# What this task involves
Look through the entries below and extract exactly the lines from the one containing "306 | 0x1C4B" through the one containing "312 | 0x1C51", ends included.

# Given information
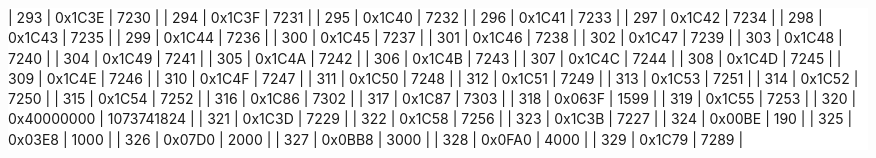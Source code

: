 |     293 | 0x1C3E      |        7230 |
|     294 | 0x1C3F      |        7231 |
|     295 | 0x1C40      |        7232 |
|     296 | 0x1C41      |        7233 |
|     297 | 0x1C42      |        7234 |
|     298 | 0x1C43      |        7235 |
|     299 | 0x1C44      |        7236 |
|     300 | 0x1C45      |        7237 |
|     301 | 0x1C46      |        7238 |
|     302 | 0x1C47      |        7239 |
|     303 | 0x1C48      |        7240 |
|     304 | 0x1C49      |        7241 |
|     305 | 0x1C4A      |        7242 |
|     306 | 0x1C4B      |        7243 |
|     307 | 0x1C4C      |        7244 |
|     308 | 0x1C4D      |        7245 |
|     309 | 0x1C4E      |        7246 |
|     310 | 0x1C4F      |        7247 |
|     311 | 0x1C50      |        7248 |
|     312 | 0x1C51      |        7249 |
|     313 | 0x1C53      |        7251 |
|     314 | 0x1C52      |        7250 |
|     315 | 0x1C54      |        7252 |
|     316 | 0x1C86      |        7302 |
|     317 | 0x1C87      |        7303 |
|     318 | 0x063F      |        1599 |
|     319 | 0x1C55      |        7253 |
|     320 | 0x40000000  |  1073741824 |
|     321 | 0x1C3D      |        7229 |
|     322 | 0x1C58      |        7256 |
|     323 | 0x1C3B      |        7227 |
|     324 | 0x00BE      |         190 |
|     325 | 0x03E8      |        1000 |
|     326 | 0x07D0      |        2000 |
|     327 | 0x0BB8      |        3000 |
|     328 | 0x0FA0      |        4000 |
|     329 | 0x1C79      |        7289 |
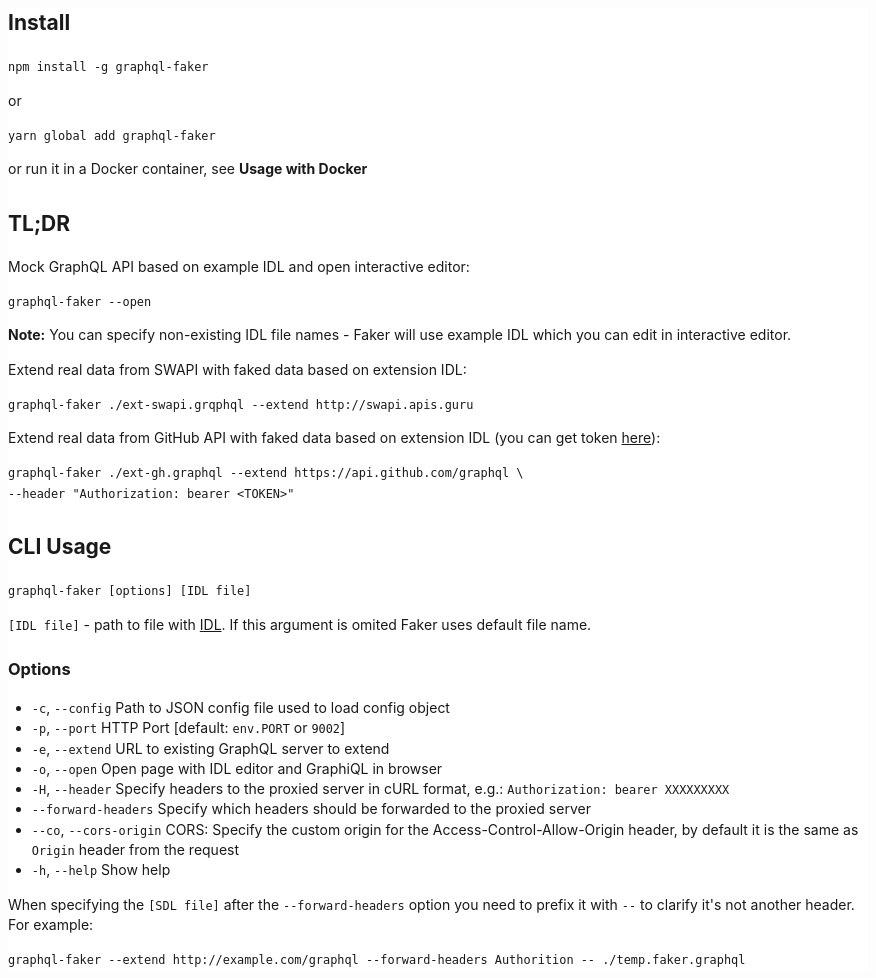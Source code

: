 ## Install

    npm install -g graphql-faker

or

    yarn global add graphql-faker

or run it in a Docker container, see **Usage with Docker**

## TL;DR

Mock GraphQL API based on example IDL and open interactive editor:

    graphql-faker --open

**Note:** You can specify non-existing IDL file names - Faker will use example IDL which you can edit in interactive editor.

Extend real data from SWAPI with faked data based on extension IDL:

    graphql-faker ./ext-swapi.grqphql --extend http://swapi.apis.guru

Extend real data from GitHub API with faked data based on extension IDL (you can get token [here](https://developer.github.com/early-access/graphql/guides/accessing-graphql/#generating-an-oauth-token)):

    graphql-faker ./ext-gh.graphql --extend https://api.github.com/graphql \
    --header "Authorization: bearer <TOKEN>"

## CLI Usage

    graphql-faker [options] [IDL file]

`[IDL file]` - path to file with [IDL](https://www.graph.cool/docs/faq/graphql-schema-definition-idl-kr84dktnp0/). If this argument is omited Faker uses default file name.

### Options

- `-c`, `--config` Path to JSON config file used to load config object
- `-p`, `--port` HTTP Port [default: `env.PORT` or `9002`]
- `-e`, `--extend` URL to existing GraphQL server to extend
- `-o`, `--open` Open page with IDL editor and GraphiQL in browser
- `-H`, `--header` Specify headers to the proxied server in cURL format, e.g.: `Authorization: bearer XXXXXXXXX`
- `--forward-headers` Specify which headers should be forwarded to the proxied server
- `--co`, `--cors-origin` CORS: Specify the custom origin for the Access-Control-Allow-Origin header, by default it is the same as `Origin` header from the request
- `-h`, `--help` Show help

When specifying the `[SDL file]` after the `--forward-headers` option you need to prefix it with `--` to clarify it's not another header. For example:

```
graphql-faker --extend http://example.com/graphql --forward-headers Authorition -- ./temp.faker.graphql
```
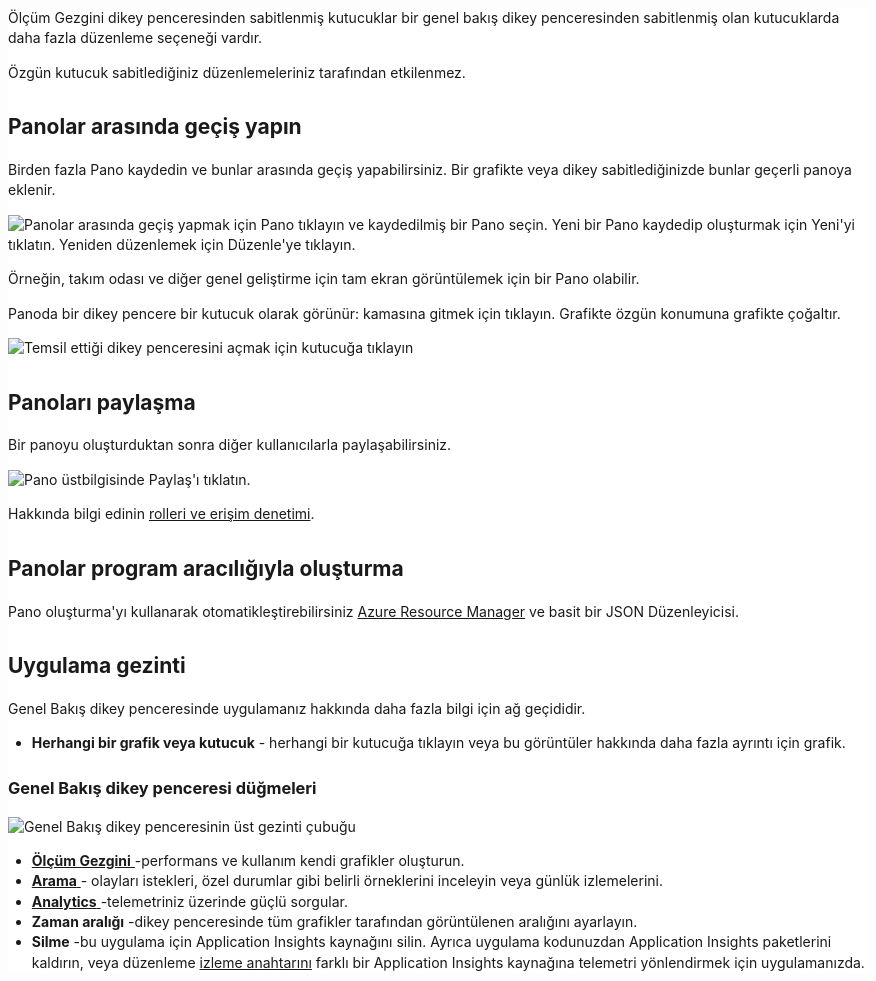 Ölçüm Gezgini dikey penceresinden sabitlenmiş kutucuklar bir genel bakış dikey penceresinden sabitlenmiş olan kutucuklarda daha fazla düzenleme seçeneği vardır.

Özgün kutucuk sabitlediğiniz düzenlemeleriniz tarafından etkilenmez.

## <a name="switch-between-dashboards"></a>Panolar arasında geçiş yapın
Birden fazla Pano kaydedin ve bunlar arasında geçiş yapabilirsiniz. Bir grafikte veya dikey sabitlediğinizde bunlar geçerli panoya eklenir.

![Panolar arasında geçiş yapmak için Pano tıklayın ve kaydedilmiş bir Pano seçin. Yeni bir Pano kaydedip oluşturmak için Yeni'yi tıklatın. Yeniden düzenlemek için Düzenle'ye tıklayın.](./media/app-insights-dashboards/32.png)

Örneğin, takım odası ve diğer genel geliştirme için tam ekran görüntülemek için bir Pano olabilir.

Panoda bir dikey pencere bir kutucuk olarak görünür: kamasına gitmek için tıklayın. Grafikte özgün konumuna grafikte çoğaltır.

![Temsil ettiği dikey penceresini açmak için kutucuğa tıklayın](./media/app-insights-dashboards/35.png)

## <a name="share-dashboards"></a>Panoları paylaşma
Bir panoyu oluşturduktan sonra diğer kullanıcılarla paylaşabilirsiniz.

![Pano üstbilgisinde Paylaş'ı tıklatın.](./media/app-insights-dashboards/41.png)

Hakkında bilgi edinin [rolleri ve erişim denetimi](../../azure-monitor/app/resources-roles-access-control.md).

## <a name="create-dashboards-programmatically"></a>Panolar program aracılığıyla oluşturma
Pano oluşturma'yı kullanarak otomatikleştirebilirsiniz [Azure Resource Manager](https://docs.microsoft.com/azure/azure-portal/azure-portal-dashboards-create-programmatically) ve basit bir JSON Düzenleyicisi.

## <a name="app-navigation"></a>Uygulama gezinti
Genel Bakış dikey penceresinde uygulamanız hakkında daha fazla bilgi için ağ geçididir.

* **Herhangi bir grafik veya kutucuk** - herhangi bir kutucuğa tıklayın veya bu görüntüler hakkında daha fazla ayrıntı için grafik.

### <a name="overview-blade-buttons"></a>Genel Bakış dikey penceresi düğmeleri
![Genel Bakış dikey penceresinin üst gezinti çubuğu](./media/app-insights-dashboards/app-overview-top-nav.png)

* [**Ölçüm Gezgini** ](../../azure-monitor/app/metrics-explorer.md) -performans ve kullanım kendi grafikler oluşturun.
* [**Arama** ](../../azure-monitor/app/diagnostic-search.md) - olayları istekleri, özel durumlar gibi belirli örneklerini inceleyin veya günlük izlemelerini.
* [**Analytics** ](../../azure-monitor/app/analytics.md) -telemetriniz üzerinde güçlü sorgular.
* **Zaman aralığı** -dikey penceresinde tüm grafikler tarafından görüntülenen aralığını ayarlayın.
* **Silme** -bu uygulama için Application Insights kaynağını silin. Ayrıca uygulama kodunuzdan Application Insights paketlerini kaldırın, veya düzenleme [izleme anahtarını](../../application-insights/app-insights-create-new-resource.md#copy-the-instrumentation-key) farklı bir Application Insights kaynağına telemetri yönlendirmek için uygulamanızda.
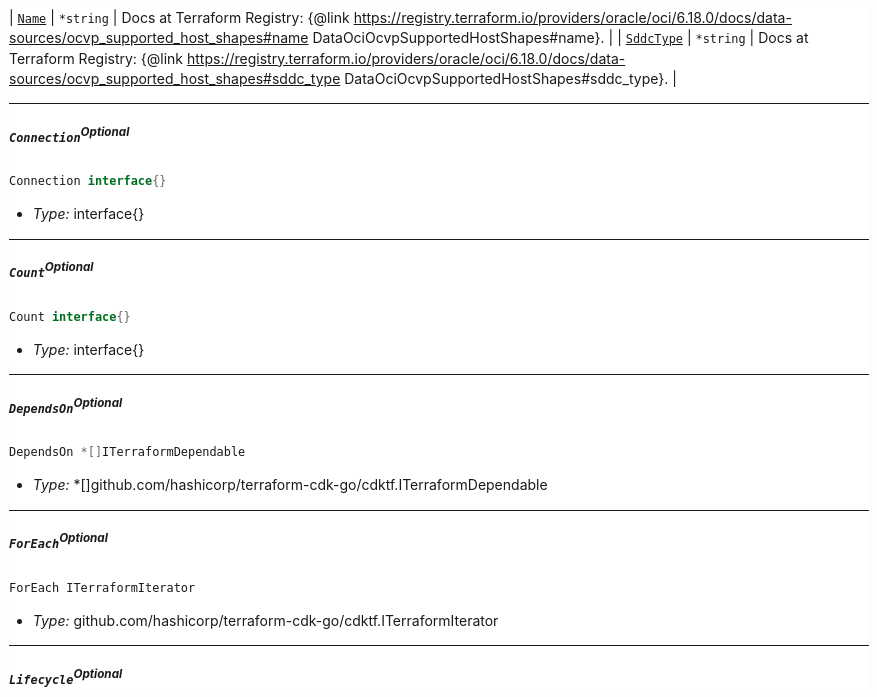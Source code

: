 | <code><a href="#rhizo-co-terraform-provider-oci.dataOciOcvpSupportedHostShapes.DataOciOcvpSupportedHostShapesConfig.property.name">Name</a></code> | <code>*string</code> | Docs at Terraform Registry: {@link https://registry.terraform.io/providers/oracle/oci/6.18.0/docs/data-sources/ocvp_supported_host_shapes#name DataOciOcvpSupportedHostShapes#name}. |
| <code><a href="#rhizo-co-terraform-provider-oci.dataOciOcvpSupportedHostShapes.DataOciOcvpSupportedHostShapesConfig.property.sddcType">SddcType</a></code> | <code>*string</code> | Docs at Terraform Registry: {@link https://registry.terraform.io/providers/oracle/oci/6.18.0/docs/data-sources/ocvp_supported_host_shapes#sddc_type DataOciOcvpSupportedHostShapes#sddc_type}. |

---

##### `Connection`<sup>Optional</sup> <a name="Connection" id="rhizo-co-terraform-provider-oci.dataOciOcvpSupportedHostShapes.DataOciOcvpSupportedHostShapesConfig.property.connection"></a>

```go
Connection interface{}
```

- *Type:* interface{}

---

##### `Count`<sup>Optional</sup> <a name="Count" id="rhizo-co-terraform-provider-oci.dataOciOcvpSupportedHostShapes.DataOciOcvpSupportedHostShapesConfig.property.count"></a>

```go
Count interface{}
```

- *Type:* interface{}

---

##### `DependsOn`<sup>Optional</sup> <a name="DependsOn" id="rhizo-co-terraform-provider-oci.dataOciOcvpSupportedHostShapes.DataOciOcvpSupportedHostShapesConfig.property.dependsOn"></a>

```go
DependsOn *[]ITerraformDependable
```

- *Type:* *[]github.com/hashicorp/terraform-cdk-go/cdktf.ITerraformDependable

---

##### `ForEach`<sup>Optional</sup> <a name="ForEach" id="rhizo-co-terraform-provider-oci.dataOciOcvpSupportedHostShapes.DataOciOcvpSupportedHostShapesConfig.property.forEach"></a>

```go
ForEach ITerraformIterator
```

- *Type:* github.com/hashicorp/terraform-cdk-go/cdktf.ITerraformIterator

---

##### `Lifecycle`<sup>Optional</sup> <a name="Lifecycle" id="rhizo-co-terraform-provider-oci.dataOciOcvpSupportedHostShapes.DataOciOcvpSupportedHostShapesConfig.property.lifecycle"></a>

# Exercise response
|     306 | 0x1C4B      |        7243 |
|     307 | 0x1C4C      |        7244 |
|     308 | 0x1C4D      |        7245 |
|     309 | 0x1C4E      |        7246 |
|     310 | 0x1C4F      |        7247 |
|     311 | 0x1C50      |        7248 |
|     312 | 0x1C51      |        7249 |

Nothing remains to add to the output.